For a more in-depth look, Jung's descriptions of each go into great detail, and are preferred.


----------



## Chamondelle (Sep 8, 2013)

mirrorghost said:


> i am similar in a way, i don't get it! except my Ne is higher, but my Ni is the next in the stack always, so it goes Fi/Ne/Ni..i started thinking maybe i was really INFJ but i am Fi all the way so i don't even know anymore. someone yesterday said it makes more sense in socionics, so i've begun researching that again (because it never makes much sense to me.)


I know, my orders are Fi Ni Ne Si Ti Te Fe Se last time I tested in keys2cognition. My ENFP friend has Ne Fi Fe. my INTJ is more even messed up in orders. (4w5 INTJ seems to have high jolted Fi)
Then we searched through the definition of this result, and give up, lol 

Not really bothered by now. MBTI is like mixing paints. Blue + Red : sometimes purple, sometimes another shades of it... sometimes unclear. But you're still Blue + Red.


----------



## Ollyx2OxenFree (Feb 2, 2012)

Word Dispenser said:


> However... If you are an INFJ, and utilize Ni, you would use Ne as your role function. Meaning Ni would be priority. And you'd mock Fi, having a good use of it, but not really value it. You'd then have a dislike and/or improper use of Te. As Se would be the lowest function, you would not be able to produce or utilize it for yourself, but you would enjoy it in others.


Good although Ne is the ignoring function, Si being the role for IEI/NiFe.


----------



## The_Wanderer (Jun 13, 2013)

Word Dispenser said:


> To show some _brief _descriptions of cognitive functions that I prefer


The typology community would be so much better if people read and understood those descriptions of the cognitive functions.


----------



## avinje (Sep 24, 2014)

Extraverted intuition is when you work on ideas and concept. Connecting all kind of abstract "wires" to eachother. Always adding new stuff and connecting them. It's very hard for people with extraverted intuition to make decisions, since something new comes up the next day. People with extraverted intuition gets bored really easily. Always have an urge to do something new. 
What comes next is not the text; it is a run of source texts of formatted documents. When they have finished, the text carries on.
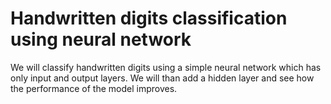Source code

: # Handwritten digits classification using neural network

We will classify handwritten digits using a simple neural network which has only input and output layers. We will than add a hidden layer and see how the performance of the model improves.
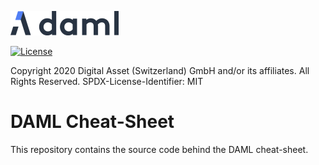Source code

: [![DAML logo](daml-logo.png)](https://www.daml.com)

[![License](https://img.shields.io/badge/License-MIT-blue.svg)](https://github.com/DACH-NY/daml-cheat-sheat/blob/master/LICENSE)

Copyright 2020 Digital Asset (Switzerland) GmbH and/or its affiliates. All Rights Reserved.
SPDX-License-Identifier: MIT

# DAML Cheat-Sheet

This repository contains the source code behind the DAML cheat-sheet.
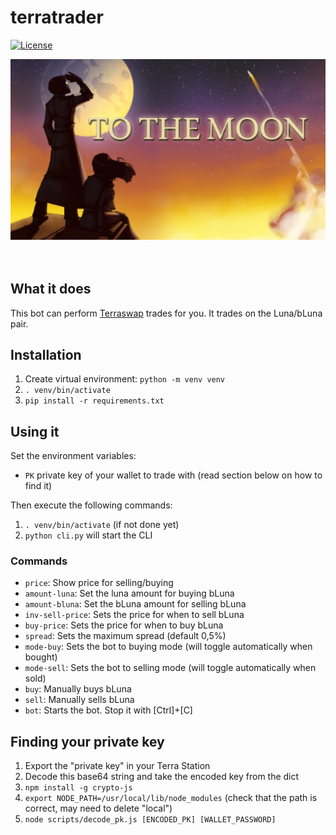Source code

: # terratrader

[![License](https://img.shields.io/badge/license-MIT-blue.svg)](/LICENSE)


<div align="center">
<img
    width=616px
    src="files/moon.jpeg"
    alt="to the moon"
/>
</div>
<br />
<br />

## What it does
This bot can perform [Terraswap](https://app.terraswap.io) trades for you. It trades on the Luna/bLuna pair.

## Installation
1. Create  virtual environment: `python -m venv venv`
2. `. venv/bin/activate`
3. `pip install -r requirements.txt`

## Using it

Set the environment variables:
* `PK` private key of your wallet to trade with (read section below on how to find it)

Then execute the following commands:

1. `. venv/bin/activate` (if not done yet)
2. `python cli.py` will start the CLI


### Commands
* `price`: Show price for selling/buying
* `amount-luna`: Set the luna amount for buying bLuna
* `amount-bluna`: Set the bLuna amount for selling bLuna
* `inv-sell-price`: Sets the price for when to sell bLuna
* `buy-price`: Sets the price for when to buy bLuna
* `spread`: Sets the maximum spread (default 0,5%)
* `mode-buy`: Sets the bot to buying mode (will toggle automatically when bought)
* `mode-sell`: Sets the bot to selling mode (will toggle automatically when sold)
* `buy`: Manually buys bLuna
* `sell`: Manually sells bLuna
* `bot`: Starts the bot. Stop it with [Ctrl]+[C]

## Finding your private key
1. Export the "private key" in your Terra Station
2. Decode this base64 string and take the encoded key from the dict
3. `npm install -g crypto-js`
4. `export NODE_PATH=/usr/local/lib/node_modules` (check that the path is correct, may need to delete "local")
5. `node scripts/decode_pk.js [ENCODED_PK] [WALLET_PASSWORD]`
Introverted intuition is really hard to explain, especially since I don't have it myself. But it kinda works like the opposite. Instead of adding stuff to theory, you will instead reduce it. Instead of having multiple paths to take, you rather want to narrow it down to a single path. Another thing with introverted intuitiong is that you see pictures rather than words. You talk with pictures instead of words. May sometime be hard to explain to another person, since it's a picture.


----------



## Bahburah (Jul 25, 2013)

This is what I think the problem is with most INFPs and INTPs.

They think they are using Ni (sure they are using intuition in a more internal way) but really they just have an dominant introverted rational function (Fi,Ti) and really good Ne that so they don't notice, and think is Ni.
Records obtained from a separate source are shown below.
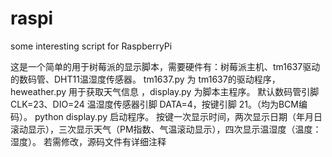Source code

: # raspi
some interesting script for RaspberryPi

这是一个简单的用于树莓派的显示脚本，需要硬件有：树莓派主机、tm1637驱动的数码管、DHT11温湿度传感器。
tm1637.py 为 tm1637的驱动程序，heweather.py 用于获取天气信息 ，display.py 为脚本主程序。
默认数码管引脚 CLK=23、DIO=24 温湿度传感器引脚 DATA=4，按键引脚 21。（均为BCM编码）。
python display.py 启动程序。
按键一次显示时间，两次显示日期（年月日滚动显示），三次显示天气（PM指数、气温滚动显示），四次显示温湿度（温度：湿度）。
若需修改，源码文件有详细注释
Having Ne as a higher function you almost don't even have to think about it, Ne will just go. 

The more you use it, the quicker it becomes, the more possibilities you can look at and then dissect with more possibilities.
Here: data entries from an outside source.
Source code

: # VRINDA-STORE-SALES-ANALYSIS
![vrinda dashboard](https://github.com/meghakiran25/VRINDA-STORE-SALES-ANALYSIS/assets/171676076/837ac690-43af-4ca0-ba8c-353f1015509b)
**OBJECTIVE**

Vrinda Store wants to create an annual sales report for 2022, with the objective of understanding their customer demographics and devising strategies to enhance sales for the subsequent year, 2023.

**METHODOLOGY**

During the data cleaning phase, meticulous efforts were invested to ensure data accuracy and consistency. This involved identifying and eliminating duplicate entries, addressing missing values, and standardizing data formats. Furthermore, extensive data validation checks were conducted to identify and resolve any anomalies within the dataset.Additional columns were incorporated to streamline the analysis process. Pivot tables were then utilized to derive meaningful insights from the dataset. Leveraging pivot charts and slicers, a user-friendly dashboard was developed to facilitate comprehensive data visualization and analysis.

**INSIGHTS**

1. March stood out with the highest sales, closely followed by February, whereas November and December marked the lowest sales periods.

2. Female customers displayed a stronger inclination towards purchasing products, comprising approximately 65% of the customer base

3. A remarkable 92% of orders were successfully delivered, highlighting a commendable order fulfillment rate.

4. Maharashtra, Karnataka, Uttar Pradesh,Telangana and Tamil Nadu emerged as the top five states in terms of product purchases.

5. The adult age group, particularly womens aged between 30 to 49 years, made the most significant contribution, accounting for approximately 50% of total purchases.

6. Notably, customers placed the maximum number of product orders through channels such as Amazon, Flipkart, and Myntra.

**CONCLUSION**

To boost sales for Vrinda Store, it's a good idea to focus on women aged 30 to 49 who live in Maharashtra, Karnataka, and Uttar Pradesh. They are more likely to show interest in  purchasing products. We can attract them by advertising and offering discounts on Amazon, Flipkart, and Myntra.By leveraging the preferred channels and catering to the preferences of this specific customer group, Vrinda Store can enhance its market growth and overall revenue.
Now match that with Fi or Ti as your dom and you can now stop and deeply focus on an Ne idea, and do this by using Ne even more but in a more subjective way that matches what your looking for.


This is deferent than Ne doms who will usually jump from Ne idea to Ne idea without focusing on it more.

So I would say you just have good Ne but it's mostly managed by your Fi and Si and thats why you think it's Ni.


Also for the record:

Ne - Looks for possibilities that _could_ happen or that are presenting themselfs. Creation. 

Ni - Looks at whats missing from the equation and tries to figure out what is actually missing, and why? Dissection.


An Ne user would make random art and an Ni user would figure out it's meaning.


----------



## Bahburah (Jul 25, 2013)

A better way to determine if your INFP or not is to look for Si.
Thats what makes me know I am INTP. 

Seeing as it's 3rd; it is quite a significant function, especially in the way we use Ne.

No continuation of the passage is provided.